Int J Sports Med 2019; 40(13): 856-862
DOI: 10.1055/a-0958-9548
Clinical Sciences
© Georg Thieme Verlag KG Stuttgart · New York

MRI Brain Changes After Marathon Running: Results of the Berlin Beat of Running Study

Juliane Herm
1  Department of Neurology, Charité, Universitätsmedizin Berlin, Berlin, Germany
2  Center for Stroke Research, Charité Universitätsmedizin Berlin, Berlin, Germany
,
Karl Georg Haeusler
3  Department of Neurology, Universitätsklinikum Würzburg, Würzburg, Germany
,
Claudia Kunze
2  Center for Stroke Research, Charité Universitätsmedizin Berlin, Berlin, Germany
,
Matthias Krüll
4  SMS Medical Institute Berlin GmbH, Berlin, Germany
5  SCC EVENTS GmbH, Berlin, Germany
,
Lars Brechtel
6  Carl Remigius Medical School, Physician Assistance, Hamburg, Germany
7  Berlin Academy of Sports Medicine, Sports Medicine, Berlin, Germany
,
Jürgen Lock
4  SMS Medical Institute Berlin GmbH, Berlin, Germany
5  SCC EVENTS GmbH, Berlin, Germany
,
Peter U. Heuschmann
8  Institute of Clinical Epidemiology and Biometry, University of Würzburg, Würzburg, Germany
9  Clinical Trial Center Würzburg, University of Würzburg, Würzburg, Germany
10  Comprehensive Heart Failure Center, University of Würzburg, Würzburg, Germany
,
Wilhelm Haverkamp
11  Department of Cardiology, Charité Universitätsmedizin Berlin, Campus Virchow-Klinikum, Berlin, Germany
,
Hauke Heekeren
12  Department of Education and Psychology, Freie Universität Berlin, Berlin, Germany
,
Thomas Liman
1  Department of Neurology, Charité, Universitätsmedizin Berlin, Berlin, Germany
2  Center for Stroke Research, Charité Universitätsmedizin Berlin, Berlin, Germany
,
Matthias Endres
1  Department of Neurology, Charité, Universitätsmedizin Berlin, Berlin, Germany
2  Center for Stroke Research, Charité Universitätsmedizin Berlin, Berlin, Germany
13  Charité Universitätsmedizin Berlin, German Center for Neurodegenerative Diseases (DZNE), Berlin, Germany
14  Charité Universitätsmedizin Berlin, Excellence Cluster NeuroCure, Berlin, Germany
15  German Center for Cardiovascular Research (DZHK), Berlin, Germany
,
Jochen B. Fiebach*
2  Center for Stroke Research, Charité Universitätsmedizin Berlin, Berlin, Germany
,
Gerhard Jan Jungehulsing*
16  Department of Neurology, Jüdisches Krankenhaus Berlin, Berlin, Germany
› Author Affiliations
Funding: The investigator-initiated Berlin Beat of Running Study was supported by the SCC EVENTS GmbH, Berlin and by an unrestricted study grant from Bayer HealthCare and Sanofi.
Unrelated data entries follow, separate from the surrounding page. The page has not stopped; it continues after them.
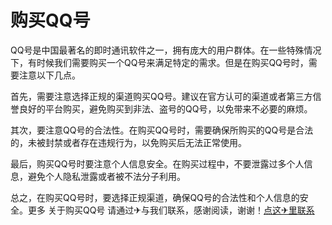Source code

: # 购买QQ号

QQ号是中国最著名的即时通讯软件之一，拥有庞大的用户群体。在一些特殊情况下，有时候我们需要购买一个QQ号来满足特定的需求。但是在购买QQ号时，需要注意以下几点。

首先，需要注意选择正规的渠道购买QQ号。建议在官方认可的渠道或者第三方信誉良好的平台购买，避免购买到非法、盗号的QQ号，以免带来不必要的麻烦。

其次，要注意QQ号的合法性。在购买QQ号时，需要确保所购买的QQ号是合法的，未被封禁或者存在违规行为，以免购买后无法正常使用。

最后，购买QQ号时要注意个人信息安全。在购买过程中，不要泄露过多个人信息，避免个人隐私泄露或者被不法分子利用。

总之，在购买QQ号时，要选择正规渠道，确保QQ号的合法性和个人信息的安全。更多 关于购买QQ号 请通过✈与我们联系，感谢阅读，谢谢！[点这✈里联系](https://w.k02.cc)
The GETEMED AG (Teltow, Germany) provided the ECG-recorders and comprehensive technical support. KGH, JH, CK, JBF, ME and GJJ received funding from the Federal Ministry of Education and Research via the grant Center for Stroke Research Berlin (01 EO 0801). ME receives support from the Volkswagen-Stiftung. ME recieved funding from the German Research Foundation.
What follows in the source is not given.